Josh, I totally love indoor cats. I don't have to worry about Giblet being poisoned by the other neighbors who resent having a cat colony next door. (Yeah, I've found poisoned dead cats in our yard too.) And I like not having to worry about cars and tomcats, either.

I just know Harlequin would die a thousand deaths inside. It would be like making me stay inside.

Your West Nile stats are consistent with what we saw that summer - crows took a hit, but some survived. Bluejays survived best. But literally not one magpie flew in the neighborhood for at least a year, when neighboring flocks finally started filling in. And they never reclaimed our backyard. That in itself was fascinating to watch. Makes you realize how quickly nature would fill in behind us if we were to disappear.

And HAGC, I have the same question you do. Given Harlequin's track record with fledglings, I'd have to say the mockingbirds were justified. But I don't believe that's why they acted that way - I believe they just become terrorists when they nest.

And Simply, I think you're right. I don't think Harlequin cares that she's being mocked.

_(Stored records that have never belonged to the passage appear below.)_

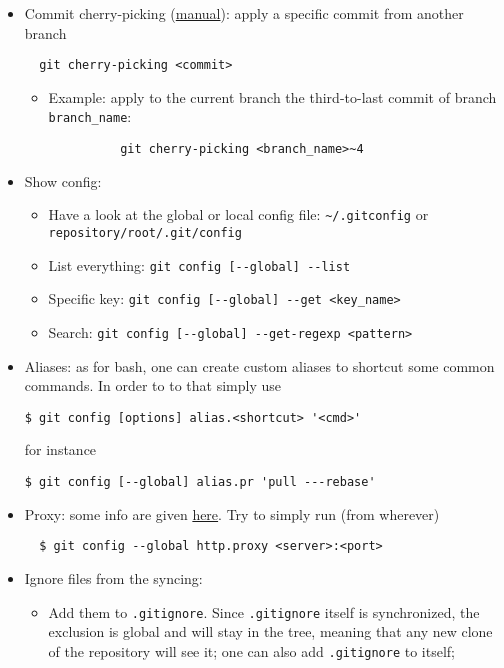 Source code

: \documentclass[a4paper,12pt,%
              final%
              ]{article}
\begin{document}
\begin{itemize}
\begin{itemize}
    \end{itemize}
  \item Commit cherry-picking (\href{https://git-scm.com/docs/git-cherry-pick}{manual}): apply a specific commit from another branch
\begin{verbatim}
  git cherry-picking <commit>
\end{verbatim}
    \begin{itemize}
      \item Example: apply to the current branch the third-to-last commit of branch \verb|branch_name|:
        \begin{verbatim}
          git cherry-picking <branch_name>~4
        \end{verbatim}
    \end{itemize}
  \item Show config:
    \begin{itemize}
      \item Have a look at the global or local config file: \verb|~/.gitconfig| or \verb|repository/root/.git/config|
      \item List everything: \verb|git config [--global] --list|
      \item Specific key: \verb|git config [--global] --get <key_name>|
      \item Search: \verb|git config [--global] --get-regexp <pattern>|
    \end{itemize}
  \item Aliases: as for bash, one can create custom aliases to shortcut some common commands. In order to to that simply use
\begin{verbatim}
$ git config [options] alias.<shortcut> '<cmd>'
\end{verbatim}
        for instance
\begin{verbatim}
$ git config [--global] alias.pr 'pull ---rebase'
\end{verbatim}
  \item Proxy: some info are given \href{https://gist.github.com/evantoli/f8c23a37eb3558ab8765}{here}. Try to simply run (from wherever)
\begin{verbatim}
  $ git config --global http.proxy <server>:<port>
\end{verbatim}
  \item Ignore files from the syncing:
    \begin{itemize}
      \item Add them to \texttt{.gitignore}. Since \texttt{.gitignore} itself is synchronized, the exclusion is global and will stay in the tree, meaning that any new clone of the repository will see it; one can also add \texttt{.gitignore} to itself;

\end{itemize}
\end{itemize}
\end{document}
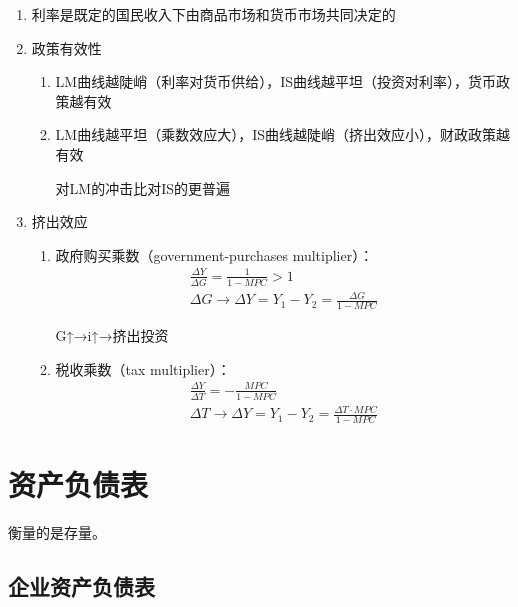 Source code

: \documentclass[12pt]{book}
\begin{document}
\begin{enumerate}[1.]
    \item 利率是既定的国民收入下由商品市场和货币市场共同决定的
    \item 政策有效性
          \begin{enumerate}[(1)]
              \item LM曲线越陡峭（利率对货币供给），IS曲线越平坦（投资对利率），货币政策越有效
              \item LM曲线越平坦（乘数效应大），IS曲线越陡峭（挤出效应小），财政政策越有效
                    \par 对LM的冲击比对IS的更普遍
          \end{enumerate}
    \item 挤出效应
          \begin{enumerate}[(1)]
              \item 政府购买乘数（government-purchases multiplier）：
                    \begin{gather*}
                        \frac{\Delta Y}{\Delta G}=\frac{1}{1-MPC}>1 \\
                        \Delta G\rightarrow \Delta Y=Y_1-Y_2=\frac{\Delta G}{1-MPC}
                    \end{gather*}
                    \par G↑→i↑→挤出投资
              \item 税收乘数（tax multiplier）：
                    \begin{gather*}
                        \frac{\Delta Y}{\Delta T}=-\frac{MPC}{1-MPC} \\
                        ΔT\rightarrow \Delta Y=Y_1-Y_2=\frac{\Delta T·MPC}{1-MPC}
                    \end{gather*}
          \end{enumerate}
\end{enumerate}












\chapter{资产负债表}

衡量的是存量。

\section{企业资产负债表}
\end{document}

Now, of course, the mockingbird taunts me - his latest imitation is the sound of a dove on the wing. Uncanny. Making me itch for Labor Day.

Matt Mullenix said...

Reminds me of a story from my days chasing radio tagged Cooper's hawks in Florida: A male spent several hours one morning flying a mile back and forth to clean out a nest of Kingbirds and bring the babies back to his own brood, one by one.

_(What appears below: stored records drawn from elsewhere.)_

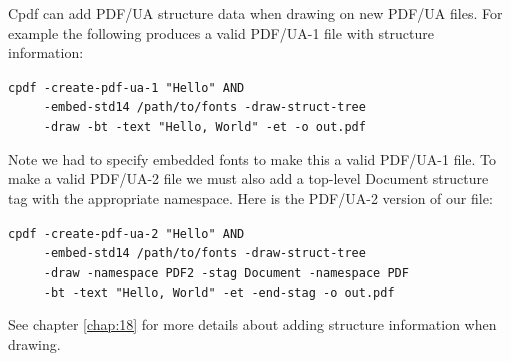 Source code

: \documentclass{book}
\begin{document}
Cpdf can add PDF/UA structure data when drawing on new PDF/UA files. For example the following produces a valid PDF/UA-1 file with structure information:

\begin{framed}
   \noindent\small\verb!cpdf -create-pdf-ua-1 "Hello" AND!\\
   \noindent\small\verb!     -embed-std14 /path/to/fonts -draw-struct-tree!\\
   \noindent\small\verb!     -draw -bt -text "Hello, World" -et -o out.pdf!
\end{framed}

\noindent Note we had to specify embedded fonts to make this a valid PDF/UA-1 file. To make a valid PDF/UA-2 file we must also add a top-level Document structure tag with the appropriate namespace. Here is the PDF/UA-2 version of our file:

\begin{framed}
   \noindent\small\verb!cpdf -create-pdf-ua-2 "Hello" AND !\\
   \noindent\small\verb!     -embed-std14 /path/to/fonts -draw-struct-tree!\\
   \noindent\small\verb!     -draw -namespace PDF2 -stag Document -namespace PDF!\\
   \noindent\small\verb!     -bt -text "Hello, World" -et -end-stag -o out.pdf!
\end{framed}

\noindent See chapter \ref{chap:18} for more details about adding structure information when drawing.

\clearpage\pagestyle{empty}
\end{document}
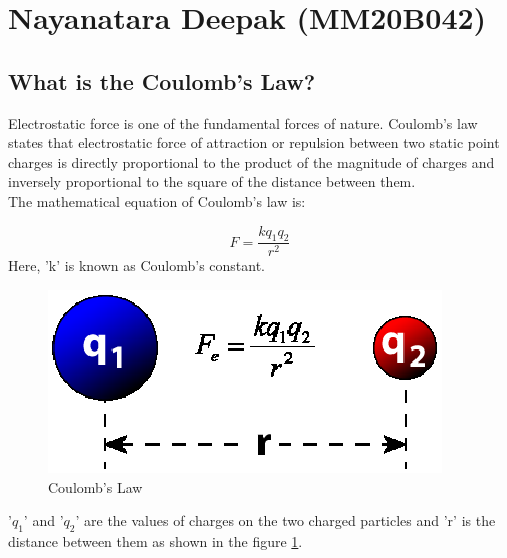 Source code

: \section{Nayanatara Deepak (MM20B042)}

\vspace{0.5cm}
\subsection{What is the Coulomb's Law?}
Electrostatic force is one of the fundamental forces of nature. Coulomb's law states that electrostatic force of attraction or repulsion between two static point charges is directly proportional to the product of the magnitude of charges and inversely proportional to the square of the distance between them.
\\The mathematical equation of Coulomb's law is:

\begin{equation}
	F = \frac{kq_1q_2}{r^2}
	\label{eqn:1}
\end{equation}
Here, 'k' is known as Coulomb's constant. 

\begin{figure}[h]
	\begin{center}
		\includegraphics[scale=1.5]{mm20b042/mm20b042.eps}
	\end{center}
	\caption{Coulomb's Law}
	\label{fig1}
\end{figure}

'$q_1$' and '$q_2$' are the values of charges on the two charged particles and 'r' is the distance between them as shown in the figure \ref{fig1}.

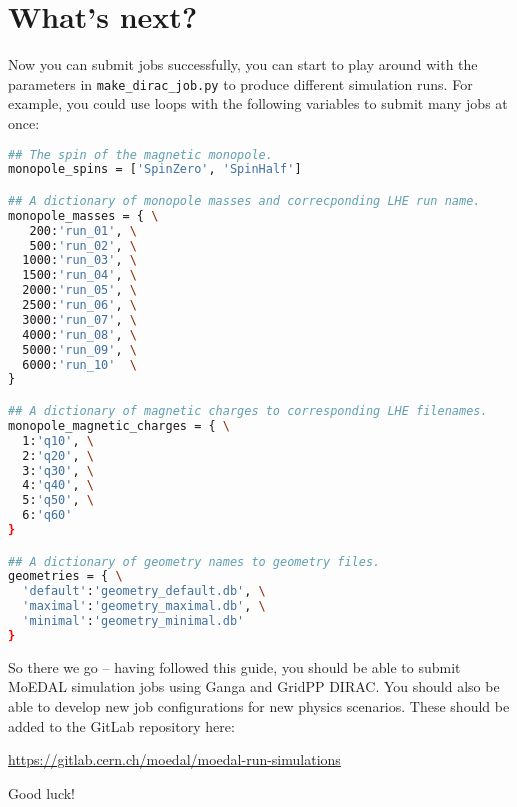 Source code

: \section{What's next?}
\label{sec:next}
Now you can submit jobs successfully, you can start to play
around with the parameters in \texttt{make\_dirac\_job.py}
to produce different simulation runs.
For example, you could use loops with the following variables to submit
many jobs at once:

\begin{lstlisting}[gobble=0,numbers=none,language=bash]
## The spin of the magnetic monopole.
monopole_spins = ['SpinZero', 'SpinHalf']

## A dictionary of monopole masses and correcponding LHE run name.
monopole_masses = { \
   200:'run_01', \
   500:'run_02', \
  1000:'run_03', \
  1500:'run_04', \
  2000:'run_05', \
  2500:'run_06', \
  3000:'run_07', \
  4000:'run_08', \
  5000:'run_09', \
  6000:'run_10'  \
}

## A dictionary of magnetic charges to corresponding LHE filenames.
monopole_magnetic_charges = { \
  1:'q10', \
  2:'q20', \
  3:'q30', \
  4:'q40', \
  5:'q50', \
  6:'q60'
}

## A dictionary of geometry names to geometry files.
geometries = { \
  'default':'geometry_default.db', \
  'maximal':'geometry_maximal.db', \
  'minimal':'geometry_minimal.db'
} 
\end{lstlisting}


So there we go -- having followed this guide,
you should be able to submit MoEDAL
simulation jobs using Ganga and GridPP DIRAC.
You should also be able to develop new job configurations
for new physics scenarios. These should be added to
the GitLab repository here:

\href{https://gitlab.cern.ch/moedal/moedal-run-simulations}{https://gitlab.cern.ch/moedal/moedal-run-simulations}

Good luck!
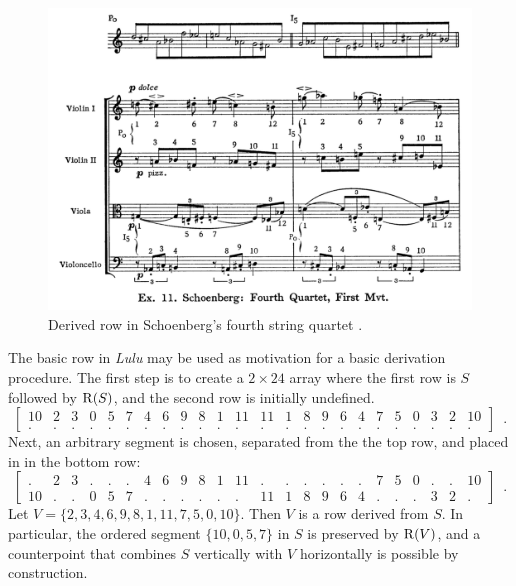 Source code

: \begin{figure}[htbp]
    \centering
	\includegraphics[width=6.5in]{figures/schoenberg4.png}
	\caption[Derived Row in Schoenberg's fourth string quartet]{Derived row in Schoenberg's fourth string quartet \cite[100]{Westergaard1966}.}
	\label{fig:schoenberg-quartet}
\end{figure}


\begin{example}
	\label{ex:derivation}
	The basic row in \emph{Lulu} may be used as motivation for a basic derivation procedure. The first step is to create a $2 \times 24$ array where the first row is $S$ followed by $\operatorname{R}(S)$, and the second row is initially undefined.
	\begin{equation}
    	\left[
    	\begin{array}{cccccccccccc|cccccccccccc}
        	10 & 2 & 3 & 0 & 5 & 7 & 4 & 6 & 9 & 8 & 1 & 11 & 11 & 1 & 8 & 9 & 6 & 4 & 7 & 5 & 0 & 3 & 2 & 10 \\
        	. & . & . & . & . & . & . & . & . & . & . & . & . & . & . & . & . & . & . & . & . & . & . & .
    	\end{array}
    	\right] \enspace.
	\end{equation}
	Next, an arbitrary segment is chosen, separated from the the top row, and placed in in the bottom row:
	\begin{equation}
    	\left[
    	\begin{array}{cccccccccccc|cccccccccccc}
        	. & 2 & 3 & . & . & . & 4 & 6 & 9 & 8 & 1 & 11 & . & . & . & . & . & . & 7 & 5 & 0 & . & . & 10 \\
        	10 & . & . & 0 & 5 & 7 & . & . & . & . & . & . & 11 & 1 & 8 & 9 & 6 & 4 & . & . & . & 3 & 2 & .
    	\end{array}
    	\right] \enspace.
	\end{equation}
	Let $V = \{ 2, 3, 4, 6, 9, 8, 1, 11, 7, 5, 0, 10 \}$. Then $V$ is a row derived from $S$. In particular, the ordered segment $\{ 10, 0, 5, 7 \}$ in $S$ is preserved by $\operatorname{R}(V)$, and a counterpoint that combines $S$ vertically with $V$ horizontally is possible by construction.
\end{example}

Another make did the same thing with a nest of blue jays, going back to the candy store for another heist until they were all gone.

Sitting in my den a couple years ago I watched a male Broadwinged hawk perform the same trick, taking one fat baby dove from its nest in my yard, then returning 15 minutes later for its sibling.

Feeding babies to babies.... that's life in the wild for you. :-)

NorCal Cazadora said...

Yep, nobody gets out alive - that's for sure.

Anonymous said...

I have two cats that my other half and I rescued this past year. The bird damage in the vegetable garden isn't half of what it was the previous years.
We have also watched the cats and the mockers do things to piss eachother off. I am usually on the cats side of this. At least until I see one of the mockers tearing tail feathers from a crow in flight. They are fearless, crazy little birds. Gotta respect that.
I am happy to have our indoor/outdoor cats. They make the tv unecessary with the entertainment they provide. They also eat a whole lot of bugs. Some, I wish they didn't, but they really do a number on some of the beetles. Yes, I worry about them in the big outside world as they are dear to me, but I want them outside as well as inside.
I like the birds and I have some room for them but many times, they are my adversary in the garden. I am always a little sad at the death when our cat brings in a bird, but it is part of their job here.
Just my two cents,


Ken and Joanne said...

We don't see many outdoor cats here in Tucson. The coyotes eat them. That's probably why we have so many birds.


Deanne said...

I want to know the end of the story... does Harlequin go after another baby bird??

NorCal Cazadora said...

Nope, that was the end. But her attack on Mousetropolis continues - Boyfriend said she got two in one day while I was out of town last week!